About the BNT162b2 Candidate
During preclinical and clinical studies of four BNT162 RNA vaccine candidates, BNT162b1 and BNT162b2 emerged as strong candidates based on assessments of safety and immune response. Pfizer and BioNTech selected BNT162b2 as the candidate to progress to a Phase 2/3 study based on the totality of available data from our preclinical and clinical studies, including select immune response and tolerability parameters.
In the preclinical studies, BNT162b1 and BNT162b2 candidates induced favorable viral antigen specific CD4+ and CD8+T cell responses, high levels of neutralizing antibody in various animal species, and beneficial protective effects in a primate SARS-CoV-2 challenge model.

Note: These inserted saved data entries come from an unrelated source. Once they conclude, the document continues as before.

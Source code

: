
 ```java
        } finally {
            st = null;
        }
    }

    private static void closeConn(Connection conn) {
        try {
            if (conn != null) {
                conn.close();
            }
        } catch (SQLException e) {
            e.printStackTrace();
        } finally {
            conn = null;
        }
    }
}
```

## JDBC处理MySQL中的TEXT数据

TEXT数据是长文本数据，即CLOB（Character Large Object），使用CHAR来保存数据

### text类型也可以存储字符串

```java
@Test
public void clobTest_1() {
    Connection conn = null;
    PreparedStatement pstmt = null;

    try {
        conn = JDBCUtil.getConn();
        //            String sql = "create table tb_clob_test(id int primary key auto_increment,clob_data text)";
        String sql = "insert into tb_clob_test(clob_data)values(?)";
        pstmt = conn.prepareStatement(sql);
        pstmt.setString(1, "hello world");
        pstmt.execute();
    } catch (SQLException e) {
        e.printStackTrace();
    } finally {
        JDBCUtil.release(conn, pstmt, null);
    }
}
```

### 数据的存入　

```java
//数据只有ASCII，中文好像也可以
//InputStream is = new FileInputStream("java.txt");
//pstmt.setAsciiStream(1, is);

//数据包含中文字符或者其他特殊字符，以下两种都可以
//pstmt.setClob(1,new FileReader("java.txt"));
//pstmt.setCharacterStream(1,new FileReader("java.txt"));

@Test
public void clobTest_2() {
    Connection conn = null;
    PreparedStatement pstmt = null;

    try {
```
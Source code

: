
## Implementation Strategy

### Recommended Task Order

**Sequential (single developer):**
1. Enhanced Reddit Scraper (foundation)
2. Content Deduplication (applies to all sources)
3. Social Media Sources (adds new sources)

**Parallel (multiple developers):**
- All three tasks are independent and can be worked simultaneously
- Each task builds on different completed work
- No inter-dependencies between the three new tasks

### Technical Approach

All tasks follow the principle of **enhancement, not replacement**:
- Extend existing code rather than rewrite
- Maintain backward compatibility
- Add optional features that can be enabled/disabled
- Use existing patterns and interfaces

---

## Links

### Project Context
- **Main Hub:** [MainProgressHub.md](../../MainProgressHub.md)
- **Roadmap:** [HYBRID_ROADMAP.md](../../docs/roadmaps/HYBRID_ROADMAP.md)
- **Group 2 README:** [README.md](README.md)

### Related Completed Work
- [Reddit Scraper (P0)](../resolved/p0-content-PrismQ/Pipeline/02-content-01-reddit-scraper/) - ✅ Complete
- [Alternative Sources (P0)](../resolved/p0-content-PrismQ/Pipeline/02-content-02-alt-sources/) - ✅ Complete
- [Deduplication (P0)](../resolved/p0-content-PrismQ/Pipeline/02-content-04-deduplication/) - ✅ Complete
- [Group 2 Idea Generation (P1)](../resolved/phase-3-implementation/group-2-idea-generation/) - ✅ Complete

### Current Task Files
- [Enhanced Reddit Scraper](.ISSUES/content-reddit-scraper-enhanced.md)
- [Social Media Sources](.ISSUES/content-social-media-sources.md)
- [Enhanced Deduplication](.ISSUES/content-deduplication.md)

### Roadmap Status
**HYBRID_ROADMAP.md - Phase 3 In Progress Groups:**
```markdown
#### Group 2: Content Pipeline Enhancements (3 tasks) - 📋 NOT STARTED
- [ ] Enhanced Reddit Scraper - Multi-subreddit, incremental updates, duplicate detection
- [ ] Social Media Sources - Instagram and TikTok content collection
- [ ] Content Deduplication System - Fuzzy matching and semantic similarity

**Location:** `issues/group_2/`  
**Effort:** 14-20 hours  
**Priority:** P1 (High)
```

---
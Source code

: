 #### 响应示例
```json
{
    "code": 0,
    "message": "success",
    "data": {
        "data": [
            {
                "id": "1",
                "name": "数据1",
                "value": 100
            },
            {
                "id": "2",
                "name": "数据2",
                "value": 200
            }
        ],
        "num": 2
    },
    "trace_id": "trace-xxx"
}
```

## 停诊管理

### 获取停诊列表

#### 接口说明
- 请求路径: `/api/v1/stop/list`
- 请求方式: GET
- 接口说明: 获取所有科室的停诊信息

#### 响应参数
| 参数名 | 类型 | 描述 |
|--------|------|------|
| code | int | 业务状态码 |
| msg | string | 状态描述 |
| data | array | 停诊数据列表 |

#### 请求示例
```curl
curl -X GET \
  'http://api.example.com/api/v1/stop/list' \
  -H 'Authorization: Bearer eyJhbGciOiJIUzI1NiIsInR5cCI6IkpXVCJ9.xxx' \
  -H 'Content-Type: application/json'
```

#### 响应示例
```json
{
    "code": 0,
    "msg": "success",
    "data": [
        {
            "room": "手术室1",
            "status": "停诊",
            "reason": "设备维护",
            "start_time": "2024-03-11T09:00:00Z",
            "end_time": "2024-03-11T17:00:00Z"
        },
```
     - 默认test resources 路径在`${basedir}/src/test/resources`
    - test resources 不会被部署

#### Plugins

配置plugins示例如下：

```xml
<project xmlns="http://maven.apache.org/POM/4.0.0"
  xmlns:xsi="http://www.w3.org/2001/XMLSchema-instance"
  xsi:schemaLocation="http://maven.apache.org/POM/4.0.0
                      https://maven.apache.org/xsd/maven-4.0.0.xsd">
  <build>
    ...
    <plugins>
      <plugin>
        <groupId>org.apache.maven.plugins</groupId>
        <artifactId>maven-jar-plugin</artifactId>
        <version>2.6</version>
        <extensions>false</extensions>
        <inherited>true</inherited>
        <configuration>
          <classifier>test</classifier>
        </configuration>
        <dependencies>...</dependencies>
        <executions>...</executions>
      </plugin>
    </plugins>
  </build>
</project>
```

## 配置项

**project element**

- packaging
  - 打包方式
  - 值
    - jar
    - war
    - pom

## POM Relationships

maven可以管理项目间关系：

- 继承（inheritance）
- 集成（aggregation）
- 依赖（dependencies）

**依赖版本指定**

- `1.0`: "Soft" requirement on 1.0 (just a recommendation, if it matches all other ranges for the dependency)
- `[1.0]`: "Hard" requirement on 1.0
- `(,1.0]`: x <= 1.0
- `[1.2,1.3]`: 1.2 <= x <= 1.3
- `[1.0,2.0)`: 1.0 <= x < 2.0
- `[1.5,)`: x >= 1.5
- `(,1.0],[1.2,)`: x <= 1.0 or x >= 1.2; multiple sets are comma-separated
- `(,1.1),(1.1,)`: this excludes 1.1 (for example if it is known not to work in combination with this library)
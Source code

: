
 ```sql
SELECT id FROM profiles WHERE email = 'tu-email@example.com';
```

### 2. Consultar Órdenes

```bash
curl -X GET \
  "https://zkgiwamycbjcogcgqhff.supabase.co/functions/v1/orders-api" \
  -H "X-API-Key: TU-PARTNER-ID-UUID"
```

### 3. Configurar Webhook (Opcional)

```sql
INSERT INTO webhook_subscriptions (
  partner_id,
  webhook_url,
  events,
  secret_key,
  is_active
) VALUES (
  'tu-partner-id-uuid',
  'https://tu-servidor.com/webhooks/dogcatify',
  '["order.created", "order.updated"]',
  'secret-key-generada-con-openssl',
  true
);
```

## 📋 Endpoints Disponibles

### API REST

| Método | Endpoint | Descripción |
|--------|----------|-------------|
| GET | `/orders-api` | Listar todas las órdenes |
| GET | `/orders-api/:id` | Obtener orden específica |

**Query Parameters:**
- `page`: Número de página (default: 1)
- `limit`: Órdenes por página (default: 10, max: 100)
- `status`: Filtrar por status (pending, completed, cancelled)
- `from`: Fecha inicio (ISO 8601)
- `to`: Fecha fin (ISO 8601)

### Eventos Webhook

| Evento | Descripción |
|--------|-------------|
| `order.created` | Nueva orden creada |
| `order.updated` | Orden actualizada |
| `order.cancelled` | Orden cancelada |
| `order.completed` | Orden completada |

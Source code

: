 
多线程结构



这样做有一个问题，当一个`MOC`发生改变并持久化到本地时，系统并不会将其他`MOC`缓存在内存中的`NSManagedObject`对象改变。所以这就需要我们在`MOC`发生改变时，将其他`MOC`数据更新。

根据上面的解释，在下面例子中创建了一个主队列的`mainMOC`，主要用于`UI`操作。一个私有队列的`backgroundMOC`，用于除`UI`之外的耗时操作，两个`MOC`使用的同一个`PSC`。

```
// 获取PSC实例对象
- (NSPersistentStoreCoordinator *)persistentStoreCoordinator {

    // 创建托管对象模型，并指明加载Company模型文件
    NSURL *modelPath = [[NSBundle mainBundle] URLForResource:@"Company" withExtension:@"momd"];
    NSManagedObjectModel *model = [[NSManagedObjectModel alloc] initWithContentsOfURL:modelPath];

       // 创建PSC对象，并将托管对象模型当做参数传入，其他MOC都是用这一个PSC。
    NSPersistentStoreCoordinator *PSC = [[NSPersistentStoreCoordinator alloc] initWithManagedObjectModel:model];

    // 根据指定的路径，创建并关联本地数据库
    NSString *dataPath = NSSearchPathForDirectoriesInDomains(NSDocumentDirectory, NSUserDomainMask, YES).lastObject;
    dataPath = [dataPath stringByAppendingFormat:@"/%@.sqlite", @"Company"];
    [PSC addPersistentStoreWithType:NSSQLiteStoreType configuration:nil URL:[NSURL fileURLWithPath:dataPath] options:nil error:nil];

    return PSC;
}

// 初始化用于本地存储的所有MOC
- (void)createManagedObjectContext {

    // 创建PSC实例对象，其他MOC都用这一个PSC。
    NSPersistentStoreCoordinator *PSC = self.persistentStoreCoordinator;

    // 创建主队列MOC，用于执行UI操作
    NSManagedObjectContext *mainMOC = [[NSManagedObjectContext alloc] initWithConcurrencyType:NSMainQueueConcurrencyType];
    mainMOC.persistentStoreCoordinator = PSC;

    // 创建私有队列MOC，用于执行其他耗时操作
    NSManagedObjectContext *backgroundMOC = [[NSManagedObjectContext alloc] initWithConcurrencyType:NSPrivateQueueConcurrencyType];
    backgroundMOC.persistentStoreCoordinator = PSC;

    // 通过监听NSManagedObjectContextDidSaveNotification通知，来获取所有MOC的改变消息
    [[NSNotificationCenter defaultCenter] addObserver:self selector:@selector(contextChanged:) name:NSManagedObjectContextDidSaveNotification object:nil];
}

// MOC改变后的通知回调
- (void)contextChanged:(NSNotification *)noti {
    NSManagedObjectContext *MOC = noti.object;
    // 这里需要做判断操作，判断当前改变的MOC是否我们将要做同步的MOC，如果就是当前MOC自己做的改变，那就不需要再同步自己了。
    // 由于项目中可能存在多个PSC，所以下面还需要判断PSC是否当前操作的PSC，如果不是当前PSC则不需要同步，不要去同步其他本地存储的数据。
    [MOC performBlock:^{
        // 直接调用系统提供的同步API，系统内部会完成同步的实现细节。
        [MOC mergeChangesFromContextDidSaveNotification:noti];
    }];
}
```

Preliminary clinical Phase 1/2 data from nearly 120 patients demonstrated a favorable overall tolerability profile for BNT162b2, as compared to BNT162b1, with generally mild to moderate and transient (1-2 days) systemic events, such as fever, fatigue and chills and no serious adverse events. Two 30 µg doses of BNT162b2 elicited neutralizing geometric mean titers (GMTs) generally similar to the GMTs that were elicited by the BNT162b1 vaccine candidate, as reflected in data the companies have previously posted on a preprint server. In older adults (65-85 years of age), two 30 µg doses, spaced three weeks apart, elicited a neutralizing antibody GMT higher than the GMT in a panel of 38 sera from subjects who had contracted SARS-CoV-2. BNT162b2 vaccinated human participants displayed a favorable breadth of epitopes recognized in T cell responses specific to the SARS-CoV-2 antigen, as compared to the BNT162b1 candidate. BNT162b2 demonstrated concurrent induction of high magnitude CD4+ and CD8+ T cell responses. BNT162b2 elicited T cell responses against the receptor binding domain (RBD) and against the remainder of the spike glycoprotein that is not contained in the BNT162b1 vaccine candidate. The companies believe that immune recognition of more spike T cell epitopes may have the potential to generate more consistent responses across diverse populations and in older adults.
The companies are continuing to collect data from the Phase 1/2 trials for all four vaccine candidates and expect to submit data on BNT162b2 for peer review and potential publication in the near future. In keeping with their commitment to transparency, the companies intend to also post the manuscript on a preprint server at that time.